La colère de l’UDC et des opposants aux accords bilatéraux conclus entre la Suisse et l’Union européenne en décembre 2024 n’est pas recevable sur le plan démocratique. Oui, le Conseil fédéral, avec sa proposition d’un référendum facultatif, à la majorité simple annoncée mercredi 30 avril par Ignazio Cassis, a choisi une option politiquement risquée. Mais non, ce choix – s’il est confirmé par le Parlement – n’enlève rien au peuple «souverain». Lequel conserve absolument la possibilité de rejeter ces textes dont la divulgation complète se fait – à tort – encore attendre.

Au-delà de la cohérence qui consiste à préconiser le même mode de scrutin pour ces Bilatérales III que pour les accords conclus avec l’UE en 1999 et 2004, le choix d’un référendum facultatif est au contraire un choix très suisse. En permanence, et à juste titre, les négociateurs helvétiques expliquent à leurs interlocuteurs européens que la démocratie directe est une loi intangible, et que le «souverain» est toujours en embuscade, à quelques milliers de voix près. On se souvient aussi qu’au lendemain de la victoire de justesse du «Leave» à l’issue du référendum britannique sur le Brexit (51,9% contre 48,1%), l’UDC et tous ceux qui bataillent contre l’intégration communautaire se sont réjouis de ce verdict populaire.

Volonté du peuple

Difficile donc de prétendre qu’une majorité simple, à l’issue d’une campagne assurée d’être intense, n’exprimera pas la volonté du peuple. Et encore plus difficile, voire impossible, de justifier la possible prise en otage d’un débat qui porte largement sur l’avenir économique du pays par quelques cantons, absolument égaux à tous les autres, mais moins peuplés et moins directement concernés en termes de bassins d’emplois et d’investissements en matière de recherche ou d’innovation, ces secteurs clefs de l’accord avec l’Union européenne.
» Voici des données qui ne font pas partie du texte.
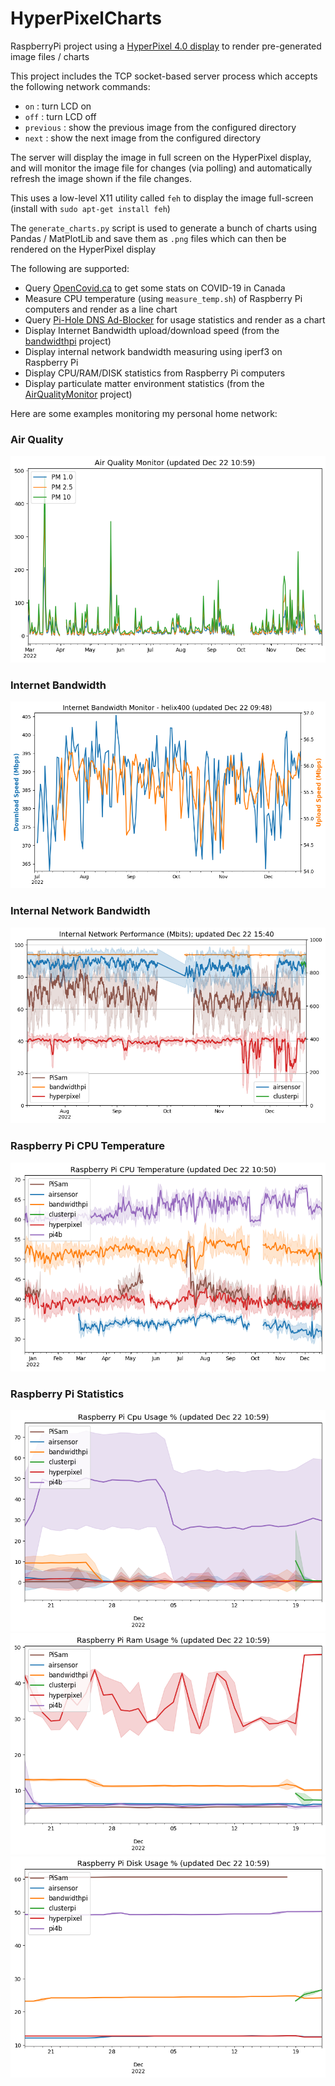 # HyperPixelCharts

RaspberryPi project using a [HyperPixel 4.0 display](https://shop.pimoroni.com/products/hyperpixel-4?variant=12569539706963) to render pre-generated image files / charts

This project includes the TCP socket-based server process which accepts the following network commands:
- `on` : turn LCD on
- `off` : turn LCD off
- `previous` : show the previous image from the configured directory
- `next` : show the next image from the configured directory

The server will display the image in full screen on the HyperPixel display, and will monitor the image file for changes (via polling) and automatically refresh the image shown if the file changes.

This uses a low-level X11 utility called `feh` to display the image full-screen (install with `sudo apt-get install feh`)

The `generate_charts.py` script is used to generate a bunch of charts using Pandas / MatPlotLib and save them as `.png` files which can then be rendered on the HyperPixel display

The following are supported:
- Query [OpenCovid.ca](http://opencovid.ca) to get some stats on COVID-19 in Canada
- Measure CPU temperature (using `measure_temp.sh`) of Raspberry Pi computers and render as a line chart
- Query [Pi-Hole DNS Ad-Blocker](https://pi-hole.net/) for usage statistics and render as a chart
- Display Internet Bandwidth upload/download speed (from the [bandwidthpi](https://github.com/brunon/bandwidthpi) project)
- Display internal network bandwidth measuring using iperf3 on Raspberry Pi
- Display CPU/RAM/DISK statistics from Raspberry Pi computers
- Display particulate matter environment statistics (from the [AirQualityMonitor](https://github.com/brunon/AirQualityMonitor) project)

Here are some examples monitoring my personal home network:

### Air Quality
![AirQuality](examples/airquality.png)

### Internet Bandwidth
![Internet Bandwidth](examples/bandwidth-helix400.png)

### Internal Network Bandwidth
![Internal Network Bandwidth](examples/iperf.png)

### Raspberry Pi CPU Temperature
![CPU Temperature](examples/pitemp.png)

### Raspberry Pi Statistics
![Pi CPU](examples/picpu.png)
![Pi RAM](examples/piram.png)
![Pi Disk](examples/pidisk.png)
Mieux: c’est un défi très suisse que le choix du Conseil fédéral lance à tous les souverainistes, que l’UDC s’efforcera de catalyser: à eux, maintenant, de trouver les arguments pour démontrer que ces nouveaux d’accords bilatéraux, soutenus par les faîtières économiques et par les syndicats à l’issue d’âpres négociations, vont engendrer une «soumission» helvétique. A eux de trouver, dans ces textes qu’il aurait été bien plus justifié de publier avant le choix référendaire, les clauses qui, selon eux, transforment la Suisse en vassale de l’Union. La majorité simple exige une démonstration performante et convaincante pour l’ensemble du pays, des deux côtés de la frontière linguistique, et quel que soit le canton concerné. C’est cela aussi, ne l’oublions pas, une démocratie au service des intérêts de tous ses citoyens.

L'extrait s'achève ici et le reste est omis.